Nikau Hindin
Born 1991, Te Rarawa/Ngāpuhi, Aotearoa New Zealand
Ebonie Fifita-Laufilitoga-Maka Fungamapitoa
Born 1984, Tonga, Aotearoa New Zealand
Hina Puamohala Kneubuhl Kihalaupoe
Born 1977, Maui, Hawai‘i
Hinatea Colombani
Born 1985, Arioi, Tahiti
Kesaia Biuvanua
Born 1993, Moce, Lau, Fiji
Rongomai Grbic-Hoskins
Born 1996, Te Rarawa/Ngāpuhi, Aotearoa New Zealand
White Bay Power Station
Aumoana, 2023–24
Aute, Hiapo, Kapa, Masi (bark cloth, broussonetia papyrifera), ‘umea, kōkōwai (earth pigments), nonu, gogo, tongo, gadoa, koka (natural plant dyes), smoked tō, smoked mānuka, smoked eucalyptus, smoked niumotu’u (coconut husk), muka cordage (Phormium tenax), Ash doweling (Fraxinus Oleaceae), toka’i manioke (tapioca starch)
Commissioned by the Biennale of Sydney and the Fondation Cartier pour l’art contemporain with generous support from Creative New Zealand
Courtesy the artists
Bound together by the tides of history, tradition and the sea itself, the Indigenous people of Tahiti, Hawai’i, Aotearoa, Tonga and Fiji have spent tens of thousands of years beneath the same stars.
Long before European colonisation, Māori ancestors, understood to be shared across Te Moana Nui a Kiwa (The Great Ocean of Kiwa), used knowledge of the constellations to spread over a third of the Earth’s surface. Known as celestial navigation, this wisdom was recorded in star maps throughout the islands. As well as surveying the ocean, these maps delineate time and seasons through tracking solar and lunar cycles.
Led by Māori bark-cloth maker Nikau Hindin, Aumoana is a collaboration between a generation of makers from Tahiti, Hawai’i, Aotearoa, Tonga and Fiji. Over 12 pieces, Aumoana uses the visual language of each culture to share symbols, stories and knowledge. Made of cloth hand-crafted from the bark of the paper-mulberry tree (ngatu in Tonga, kapa in Hawai’i, masi in Fiji, aute in Aotearoa and Tahiti), the work is a monumental effort in cultural revitalisation and an investigation into the material potential of the plant and the abundance of learning offered to each other from within diverse community relationships with the environment.

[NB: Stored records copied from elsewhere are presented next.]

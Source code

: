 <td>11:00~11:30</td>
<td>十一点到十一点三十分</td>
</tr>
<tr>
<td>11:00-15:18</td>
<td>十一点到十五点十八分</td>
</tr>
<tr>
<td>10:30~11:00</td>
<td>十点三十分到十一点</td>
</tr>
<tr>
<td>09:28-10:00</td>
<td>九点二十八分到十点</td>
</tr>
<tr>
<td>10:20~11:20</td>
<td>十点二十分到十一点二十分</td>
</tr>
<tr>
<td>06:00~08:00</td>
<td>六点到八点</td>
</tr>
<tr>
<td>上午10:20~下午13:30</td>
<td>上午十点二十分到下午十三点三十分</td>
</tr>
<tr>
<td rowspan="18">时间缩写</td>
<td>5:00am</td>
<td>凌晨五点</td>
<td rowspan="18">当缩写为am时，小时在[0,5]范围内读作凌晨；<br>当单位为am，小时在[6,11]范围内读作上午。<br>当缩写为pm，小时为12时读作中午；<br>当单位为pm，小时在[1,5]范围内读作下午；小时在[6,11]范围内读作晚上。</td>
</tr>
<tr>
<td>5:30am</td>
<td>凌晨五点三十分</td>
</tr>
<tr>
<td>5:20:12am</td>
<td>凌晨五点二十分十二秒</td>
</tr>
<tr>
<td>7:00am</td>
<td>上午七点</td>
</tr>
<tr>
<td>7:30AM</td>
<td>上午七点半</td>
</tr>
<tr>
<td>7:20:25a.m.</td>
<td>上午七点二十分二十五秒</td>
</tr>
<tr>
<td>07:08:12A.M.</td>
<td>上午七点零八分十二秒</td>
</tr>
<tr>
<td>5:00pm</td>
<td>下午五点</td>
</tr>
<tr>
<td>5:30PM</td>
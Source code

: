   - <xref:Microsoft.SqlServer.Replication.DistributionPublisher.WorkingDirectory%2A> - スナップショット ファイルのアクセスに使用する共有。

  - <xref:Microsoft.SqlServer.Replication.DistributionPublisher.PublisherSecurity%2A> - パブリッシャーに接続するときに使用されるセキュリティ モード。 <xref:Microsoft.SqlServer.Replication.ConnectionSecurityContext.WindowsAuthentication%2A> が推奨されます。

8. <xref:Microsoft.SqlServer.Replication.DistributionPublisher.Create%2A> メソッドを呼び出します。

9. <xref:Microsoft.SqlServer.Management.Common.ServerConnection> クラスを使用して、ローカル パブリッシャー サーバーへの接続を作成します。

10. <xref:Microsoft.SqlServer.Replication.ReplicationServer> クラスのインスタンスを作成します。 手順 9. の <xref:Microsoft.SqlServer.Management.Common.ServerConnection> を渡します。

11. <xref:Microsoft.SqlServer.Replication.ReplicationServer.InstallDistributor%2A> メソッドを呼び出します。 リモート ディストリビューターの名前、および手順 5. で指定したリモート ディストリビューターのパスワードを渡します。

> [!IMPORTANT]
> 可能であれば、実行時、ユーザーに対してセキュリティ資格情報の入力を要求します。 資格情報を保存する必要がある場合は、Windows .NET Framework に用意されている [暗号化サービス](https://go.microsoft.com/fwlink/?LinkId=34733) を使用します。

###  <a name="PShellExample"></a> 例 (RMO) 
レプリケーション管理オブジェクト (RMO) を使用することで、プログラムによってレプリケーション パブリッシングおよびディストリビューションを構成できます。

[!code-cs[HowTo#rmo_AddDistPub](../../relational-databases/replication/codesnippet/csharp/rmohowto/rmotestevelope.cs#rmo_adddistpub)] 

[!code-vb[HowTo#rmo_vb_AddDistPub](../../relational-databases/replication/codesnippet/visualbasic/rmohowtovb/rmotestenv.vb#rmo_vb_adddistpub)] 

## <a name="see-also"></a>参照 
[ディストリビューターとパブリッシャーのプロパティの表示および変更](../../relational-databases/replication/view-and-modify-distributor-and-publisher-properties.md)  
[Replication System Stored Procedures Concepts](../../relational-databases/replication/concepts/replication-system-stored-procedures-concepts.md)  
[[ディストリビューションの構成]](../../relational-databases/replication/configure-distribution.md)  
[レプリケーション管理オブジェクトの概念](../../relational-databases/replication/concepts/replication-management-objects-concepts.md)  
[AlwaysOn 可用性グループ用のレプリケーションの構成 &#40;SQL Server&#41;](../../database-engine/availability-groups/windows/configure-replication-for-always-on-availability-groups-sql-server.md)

As Hina Kneubuhl describes each cloth is made with “the same love that births children…powers the tireless turning of careful hands toward the soil…toward the collecting of earth and plant pigments…cloth that envelops individuals and communities in ancestral wisdom and love, the cloth upon which the world turns”.
The Manu Aute (kite and bird) that hang between these cloths were traditionally used by the Māori people to divine the outcome of a battle, to communicate with distant kin, and to celebrate the dawn of a new year. In Aumoana they again call out to their people, memorialising what has been lost and honouring what endures.